If, however, the Guardian has no son or one endowed with the requisite qualifications specified in the Will and Testament of ‘Abdu’l-Bahá, consider the following statements made by Shoghi Effendi found on this same page which attest to the essentiality of the Guardianship to the World Order of Bahá’u’lláh and which he certainly would not have made if he shared Taherzadeh’s interpretation of the terms of the Will and Testament of ‘Abdu’l-Bahá to so limit the choice of his successor as to consign the institution of the Guardianship to future certain extinction, which, indeed, Taherzadeh and those who think like him believe has already taken place only 36 years after the inception of the Administrative Order. In this same passage of the Dispensation that has been quoted by Taherzadeh one will find the following statements that attest to the essentiality of the Guardianship as stated by Shoghi Effendi:

“. . . these twin institutions [ i.e. the Guardianship and Universal House of Justice] of the Administrative Order should be regarded as divine in origin, essential in their functions and complementary in their aim and purpose.”

“Acting in conjunction with each other these two inseparable institutions administer its affairs, co-ordinate its activities, promote its interests, execute its laws and defend its subsidiary institutions.”

“Divorced from the institution of the Guardianship the World Order of Bahá’u’lláh would be mutilated . . .”

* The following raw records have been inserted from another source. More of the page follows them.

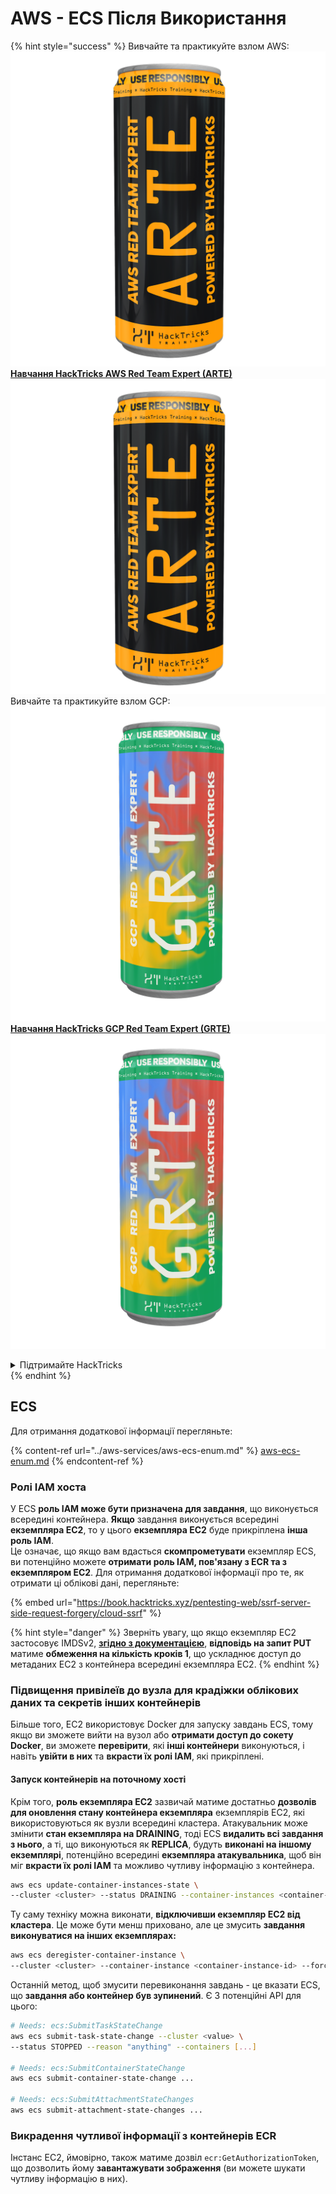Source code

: # AWS - ECS Після Використання

{% hint style="success" %}
Вивчайте та практикуйте взлом AWS: <img src="/.gitbook/assets/image.png" alt="" data-size="line">[**Навчання HackTricks AWS Red Team Expert (ARTE)**](https://training.hacktricks.xyz/courses/arte)<img src="/.gitbook/assets/image.png" alt="" data-size="line">\
Вивчайте та практикуйте взлом GCP: <img src="/.gitbook/assets/image (2).png" alt="" data-size="line">[**Навчання HackTricks GCP Red Team Expert (GRTE)**<img src="/.gitbook/assets/image (2).png" alt="" data-size="line">](https://training.hacktricks.xyz/courses/grte)

<details>

<summary>Підтримайте HackTricks</summary>

* Перевірте [**плани підписки**](https://github.com/sponsors/carlospolop)!
* **Приєднуйтесь до** 💬 [**групи Discord**](https://discord.gg/hRep4RUj7f) або [**групи Telegram**](https://t.me/peass) або **слідкуйте** за нами на **Twitter** 🐦 [**@hacktricks\_live**](https://twitter.com/hacktricks\_live)**.**
* **Поширюйте хакерські трюки, надсилаючи PR до** [**HackTricks**](https://github.com/carlospolop/hacktricks) та [**HackTricks Cloud**](https://github.com/carlospolop/hacktricks-cloud) репозиторіїв на GitHub.

</details>
{% endhint %}

## ECS

Для отримання додаткової інформації перегляньте:

{% content-ref url="../aws-services/aws-ecs-enum.md" %}
[aws-ecs-enum.md](../aws-services/aws-ecs-enum.md)
{% endcontent-ref %}

### Ролі IAM хоста

У ECS **роль IAM може бути призначена для завдання**, що виконується всередині контейнера. **Якщо** завдання виконується всередині **екземпляра EC2**, то у цього **екземпляра EC2** буде прикріплена **інша роль IAM**.\
Це означає, що якщо вам вдасться **скомпрометувати** екземпляр ECS, ви потенційно можете **отримати роль IAM, пов'язану з ECR та з екземпляром EC2**. Для отримання додаткової інформації про те, як отримати ці облікові дані, перегляньте:

{% embed url="https://book.hacktricks.xyz/pentesting-web/ssrf-server-side-request-forgery/cloud-ssrf" %}

{% hint style="danger" %}
Зверніть увагу, що якщо екземпляр EC2 застосовує IMDSv2, [**згідно з документацією**](https://docs.aws.amazon.com/AWSEC2/latest/UserGuide/instance-metadata-v2-how-it-works.html), **відповідь на запит PUT** матиме **обмеження на кількість кроків 1**, що ускладнює доступ до метаданих EC2 з контейнера всередині екземпляра EC2.
{% endhint %}

### Підвищення привілеїв до вузла для крадіжки облікових даних та секретів інших контейнерів

Більше того, EC2 використовує Docker для запуску завдань ECS, тому якщо ви зможете вийти на вузол або **отримати доступ до сокету Docker**, ви зможете **перевірити**, які **інші контейнери** виконуються, і навіть **увійти в них** та **вкрасти їх ролі IAM**, які прикріплені.

#### Запуск контейнерів на поточному хості

Крім того, **роль екземпляра EC2** зазвичай матиме достатньо **дозволів для оновлення стану контейнера екземпляра** екземплярів EC2, які використовуються як вузли всередині кластера. Атакувальник може змінити **стан екземпляра на DRAINING**, тоді ECS **видалить всі завдання з нього**, а ті, що виконуються як **REPLICA**, будуть **виконані на іншому екземплярі**, потенційно всередині **екземпляра атакувальника**, щоб він міг **вкрасти їх ролі IAM** та можливо чутливу інформацію з контейнера.
```bash
aws ecs update-container-instances-state \
--cluster <cluster> --status DRAINING --container-instances <container-instance-id>
```
Ту саму техніку можна виконати, **відключивши екземпляр EC2 від кластера**. Це може бути менш приховано, але це змусить **завдання виконуватися на інших екземплярах:**
```bash
aws ecs deregister-container-instance \
--cluster <cluster> --container-instance <container-instance-id> --force
```
Останній метод, щоб змусити перевиконання завдань - це вказати ECS, що **завдання або контейнер був зупинений**. Є 3 потенційні API для цього:
```bash
# Needs: ecs:SubmitTaskStateChange
aws ecs submit-task-state-change --cluster <value> \
--status STOPPED --reason "anything" --containers [...]

# Needs: ecs:SubmitContainerStateChange
aws ecs submit-container-state-change ...

# Needs: ecs:SubmitAttachmentStateChanges
aws ecs submit-attachment-state-changes ...
```
### Викрадення чутливої інформації з контейнерів ECR

Інстанс EC2, ймовірно, також матиме дозвіл `ecr:GetAuthorizationToken`, що дозволить йому **завантажувати зображення** (ви можете шукати чутливу інформацію в них).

“Without such an institution the integrity of the Faith would be imperilled, and the stability of the entire fabric would be endangered . . . and the necessary guidance to define the sphere of the legislative action of its elected representatives would be totally withdrawn.

A.T. STATEMENT: When it became clear that Shoghi Effendi had not appointed a successor to himself . . . some Bahá’ís . . . insisted that a second Guardian must be created. Mason Remey, an ambitious individual, became the candidate, and with constant encouragement by a few equally ambitious men he claimed in 1960 that he was the successor of Shoghi Effendi.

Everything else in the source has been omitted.